Material supplied ▸
------------

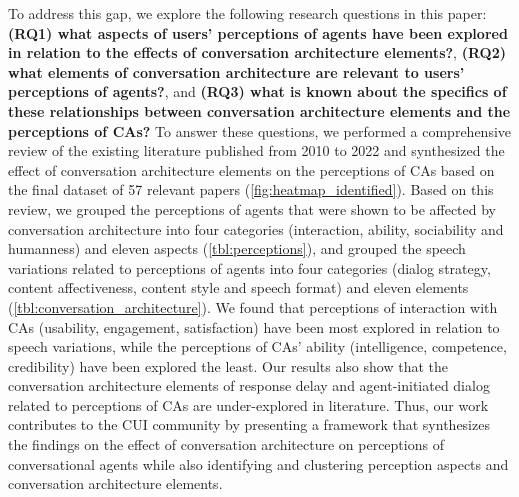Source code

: To address this gap, %
we explore the following research questions in this paper: \textbf{(RQ1) what aspects of users' perceptions of agents have been explored in relation to the effects of conversation architecture elements?}, \textbf{(RQ2) what elements of conversation architecture are relevant to users' perceptions of agents?}, and \textbf{(RQ3) what is known about the specifics of these relationships between conversation architecture elements and the perceptions of CAs?}
To answer these questions, we performed a comprehensive review of the existing literature published from 2010 to 2022 and synthesized the effect of conversation architecture elements on the perceptions of CAs based on the final dataset of 57 relevant papers (\autoref{fig:heatmap_identified}). Based on this review, we grouped the perceptions of agents that were shown to be affected by conversation architecture into four categories (interaction, ability, sociability and humanness) and eleven aspects (\autoref{tbl:perceptions}), and grouped the speech variations related to perceptions of agents into four categories (dialog strategy, content affectiveness, content style and speech format) and eleven elements (\autoref{tbl:conversation_architecture}). 
We found that perceptions of interaction with CAs (usability, engagement, satisfaction) have been most explored in relation to speech variations, while the perceptions of CAs' ability (intelligence, competence, credibility) have been explored the least.
Our results also show that the conversation architecture elements of response delay and agent-initiated dialog related to perceptions of CAs are under-explored in literature. 
Thus, our work contributes to the CUI community by presenting a framework that synthesizes the findings on the effect of conversation architecture on perceptions of conversational agents while also identifying and clustering perception aspects and conversation architecture elements. %

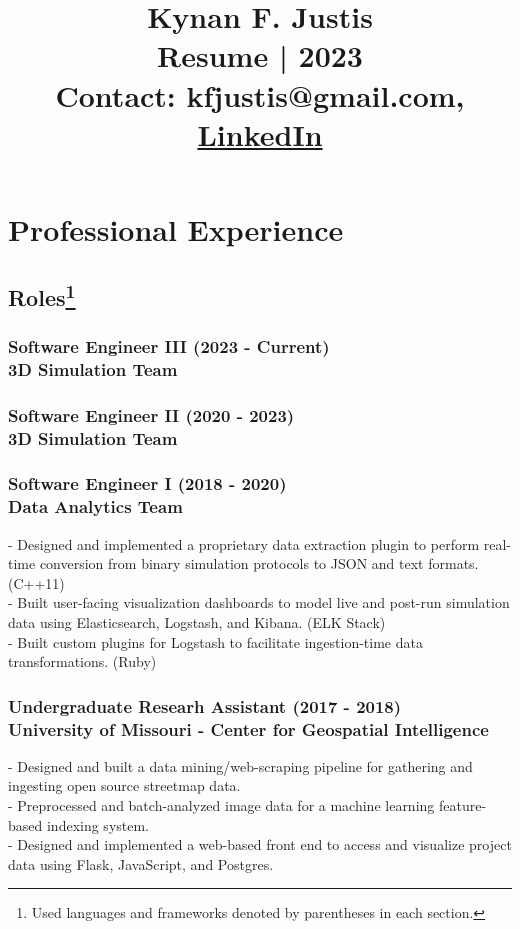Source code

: \documentclass[10pt]{article}
\title{\vspace{-10mm}Kynan F. Justis\vspace{2mm}\\{\normalsize Resume | 2023\vspace{-4mm}\\Contact: kfjustis@gmail.com, {\href{https://www.linkedin.com/in/kynan-justis}{LinkedIn}}}\vspace{-20mm}}
\date{}
\begin{document}
\maketitle

\section*{Professional Experience}
\subsection*{Roles{\footnote[1]{Used languages and frameworks denoted by parentheses in each section.}}}

\subsubsection*{Software Engineer III (2023 - Current)\\3D Simulation Team}

\subsubsection*{Software Engineer II (2020 - 2023)\\3D Simulation Team}

\subsubsection*{Software Engineer I (2018 - 2020)\\Data Analytics Team}
- Designed and implemented a proprietary data extraction plugin to perform real-time conversion from binary simulation protocols to JSON and text formats. (C++11)\\
- Built user-facing visualization dashboards to model live and post-run simulation data using Elasticsearch, Logstash, and Kibana. (ELK Stack)\\
- Built custom plugins for Logstash to facilitate ingestion-time data transformations. (Ruby)

\subsubsection*{Undergraduate Researh Assistant (2017 - 2018)\\University of Missouri - Center for Geospatial Intelligence}
- Designed and built a data mining/web-scraping pipeline for gathering and ingesting open source streetmap data.\\
- Preprocessed and batch-analyzed image data for a machine learning feature-based indexing system.\\
- Designed and implemented a web-based front end to access and visualize project data using Flask, JavaScript, and Postgres.
\end{document}
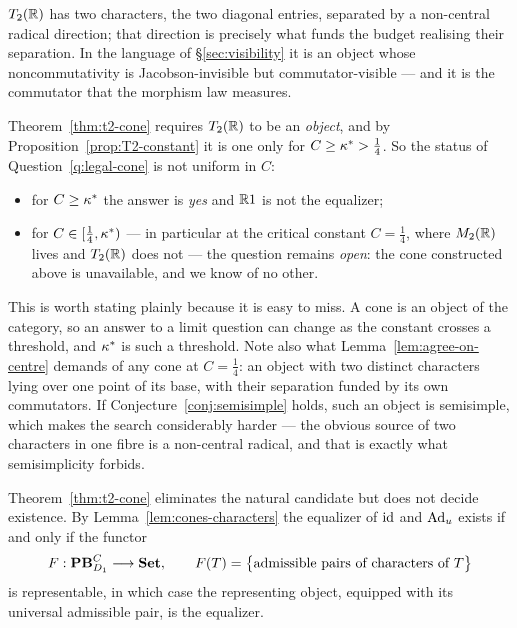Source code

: \begin{remark}
$T_2(\RR)$ has two characters, the two diagonal entries, separated by a
non-central radical direction; that direction is precisely what funds the budget
realising their separation.  In the language of \S\ref{sec:visibility} it is an
object whose noncommutativity is Jacobson-invisible but commutator-visible ---
and it is the commutator that the morphism law measures.
\end{remark}

\begin{warning}\label{warn:cone-constant}
Theorem~\ref{thm:t2-cone} requires $T_2(\RR)$ to be an \emph{object}, and by
Proposition~\ref{prop:T2-constant} it is one only for $C\ge\kap^*>\tfrac14$.  So
the status of Question~\ref{q:legal-cone} is not uniform in $C$:
\begin{itemize}
\item for $C\ge\kap^*$ the answer is \emph{yes} and $\RR1$ is not the equalizer;
\item for $C\in[\tfrac14,\kap^*)$ --- in particular at the critical constant
  $C=\tfrac14$, where $M_2(\RR)$ lives and $T_2(\RR)$ does not --- the question
  remains \emph{open}: the cone constructed above is unavailable, and we know of
  no other.
\end{itemize}
This is worth stating plainly because it is easy to miss.  A cone is an object
of the category, so an answer to a limit question can change as the constant
crosses a threshold, and $\kap^*$ is such a threshold.  Note also what
Lemma~\ref{lem:agree-on-centre} demands of any cone at $C=\tfrac14$: an object
with two distinct characters lying over one point of its base, with their
separation funded by its own commutators.  If
Conjecture~\ref{conj:semisimple} holds, such an object is semisimple, which
makes the search considerably harder --- the obvious source of two characters
in one fibre is a non-central radical, and that is exactly what
semisimplicity forbids.
\end{warning}

\begin{question}\label{q:equalizer-exists}
Theorem~\ref{thm:t2-cone} eliminates the natural candidate but does not decide
existence.  By Lemma~\ref{lem:cones-characters} the equalizer of $\id$ and
$\Ad_u$ exists if and only if the functor
\[
  F:\PB^C_{\gauge_1}\longrightarrow\cat{Set},
  \qquad
  F(T)=\bigl\{\text{admissible pairs of characters of }T\bigr\}
\]
is representable, in which case the representing object, equipped with its
universal admissible pair, is the equalizer.
\end{question}

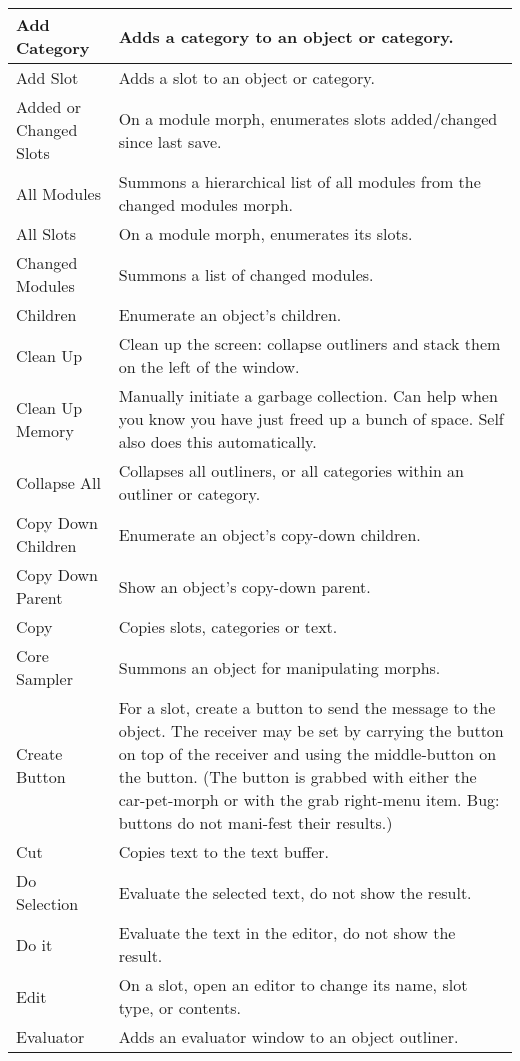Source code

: \documentclass[letterpaper,10pt,english]{sphinxmanual}
\begin{document}
\begin{longtable}{p{5cm} p{10cm}}
Add Category
&
Adds a category to an object or category.
\\
\hline
Add Slot
&
Adds a slot to an object or category.
\\
\hline
Added or Changed Slots
&
On a module morph, enumerates slots added/changed since last save.
\\
\hline
All Modules
&
Summons a hierarchical list of all modules from the changed modules morph.
\\
\hline
All Slots
&
On a module morph, enumerates its slots.
\\
\hline
Changed Modules
&
Summons a list of changed modules.
\\
\hline
Children
&
Enumerate an object’s children.
\\
\hline
Clean Up
&
Clean up the screen: collapse outliners and stack them on the left of the window.
\\
\hline
Clean Up Memory
&
Manually initiate a garbage collection. Can help when you know you have just freed up a bunch of space. Self also does this automatically.
\\
\hline
Collapse All
&
Collapses all outliners, or all categories within an outliner or category.
\\
\hline
Copy Down Children
&
Enumerate an object’s copy-down children.
\\
\hline
Copy Down Parent
&
Show an object’s copy-down parent.
\\
\hline
Copy
&
Copies slots, categories or text.
\\
\hline
Core Sampler
&
Summons an object for manipulating morphs.
\\
\hline
Create Button
&
For a slot, create a button to send the message to the object. The receiver may be set by carrying the button on top of the receiver and using the middle-button on the button. (The button is grabbed with either the car-pet-morph or with the grab right-menu item. Bug: buttons do not mani-fest their results.)
\\
\hline
Cut
&
Copies text to the text buffer.
\\
\hline
Do Selection
&
Evaluate the selected text, do not show the result.
\\
\hline
Do it
&
Evaluate the text in the editor, do not show the result.
\\
\hline
Edit
&
On a slot, open an editor to change its name, slot type, or contents.
\\
\hline
Evaluator
&
Adds an evaluator window to an object outliner.
\\

\end{longtable}
\end{document}
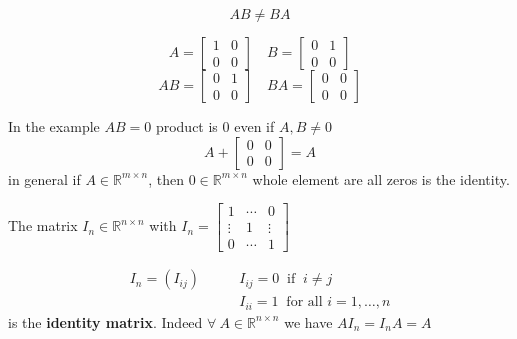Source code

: $$AB \not = BA$$
\begin{example}
    $$A = \begin{bmatrix}
        1 &0\\
        0 & 0
    \end{bmatrix} \quad B = \begin{bmatrix}
        0 &1\\
        0 &0
    \end{bmatrix}$$
    $$AB = \begin{bmatrix}
        0 &1\\
        0 & 0
    \end{bmatrix} \quad BA =\begin{bmatrix}
        0 &0\\
        0 & 0
    \end{bmatrix}$$
\end{example}
In the example $AB = 0$ product is $0$ even if $A, B \not = 0$
$$A + \begin{bmatrix}
        0 &0\\
        0 & 0
    \end{bmatrix} = A$$
in general if $A \in \mathbb{R}^{m \times n}$, then $0  \in \mathbb{R}^{m \times n}$ whole element are all zeros is the identity.
\begin{definition}
    The matrix $I_n \in \mathbb{R}^{n \times n}$ with $I_n = \begin{bmatrix}
        1 &\cdots &0\\
        \vdots &1 &\vdots \\
        0 &\cdots & 1
    \end{bmatrix}$
    
    \begin{align*}
        I_n = \left(I_{ij}\right) \qquad &I_{ij} = 0 \ \text{ if } \ i \not = j\\
        &I_{ii} = 1 \ \text{ for all } i = 1, \dots, n 
    \end{align*}
    is the \textbf{identity matrix}. Indeed $\forall \ A \in \mathbb{R}^{n \times n}$ we have $AI_n = I_nA = A$ 
\end{definition}
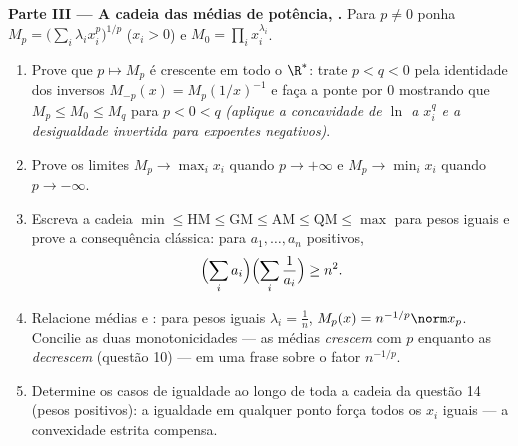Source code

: \begin{problem}
\medskip
\noindent\textbf{Parte III --- A cadeia das médias de potência, .}
Para $p \neq 0$ ponha $M_p = \bigl(\sum_i\lambda_i
x_i^p\bigr)^{1/p}$ ($x_i > 0$) e $M_0 = \prod_i
x_i^{\lambda_i}$.
\begin{enumerate}[resume]
  \item Prove que $p \mapsto M_p$ é crescente em todo o
        $\R^*$: trate $p < q < 0$ pela identidade dos inversos
        $M_{-p}(x) = M_p(1/x)^{-1}$ e faça a ponte por $0$
        mostrando que $M_p \leq M_0 \leq M_q$ para $p < 0 < q$
        \emph{(aplique a concavidade de $\ln$ a $x_i^q$ e a
        desigualdade invertida para expoentes negativos)}.
  \item Prove os limites $M_p \to \max_i x_i$ quando $p \to
        +\infty$ e $M_p \to \min_i x_i$ quando $p \to -\infty$.
  \item Escreva a cadeia $\min \leq \mathrm{HM} \leq
        \mathrm{GM} \leq \mathrm{AM} \leq \mathrm{QM} \leq
        \max$ para pesos iguais e prove a consequência
        clássica: para $a_1, \dots, a_n$ positivos,
        \[
        \Bigl(\sum_i a_i\Bigr)\Bigl(\sum_i\frac1{a_i}\Bigr)
        \geq n^2 .
        \]
  \item Relacione médias e : para pesos iguais $\lambda_i =
        \frac1n$, $M_p(x) = n^{-1/p}\norm x_p$. Concilie as
        duas monotonicidades --- as médias \emph{crescem} com $p$
        enquanto as  \emph{decrescem} (questão 10) --- em uma
        frase sobre o fator $n^{-1/p}$.
  \item Determine os casos de igualdade ao longo de toda a cadeia da
        questão 14 (pesos positivos): a igualdade em qualquer ponto
        força todos os $x_i$ iguais --- a convexidade estrita compensa.
\end{enumerate}


\end{problem}
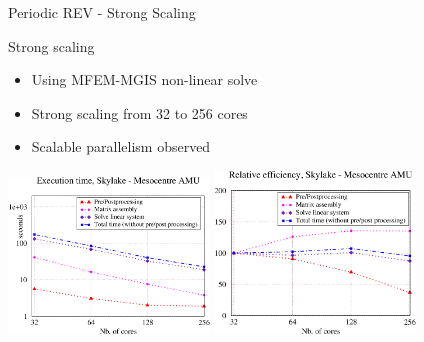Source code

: \documentclass{beamer}
\begin{document}
\begin{frame}{Periodic
    REV - Strong Scaling}
  \begin{block}{Strong
      scaling}
    \begin{itemize}
      \item Using MFEM-MGIS non-linear solve
      \item Strong scaling from 32 to 256 cores
      \item Scalable parallelism observed
    \end{itemize}
  \end{block}
  \begin{block}{}
    \includegraphics[width=0.4\textwidth]{img/bench_3.png}
    \includegraphics[width=0.4\textwidth]{img/bench_4.png}
  \end{block}
\end{frame}
\end{document}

------------

What to work on ▸
Copy the records above from the first line through the line containing "we explore the", both included, and leave out any pictures.

Written solution ▸
Source code

: To address this gap, %
we explore the following research questions in this paper: \textbf{(RQ1) what aspects of users' perceptions of agents have been explored in relation to the effects of conversation architecture elements?}, \textbf{(RQ2) what elements of conversation architecture are relevant to users' perceptions of agents?}, and \textbf{(RQ3) what is known about the specifics of these relationships between conversation architecture elements and the perceptions of CAs?}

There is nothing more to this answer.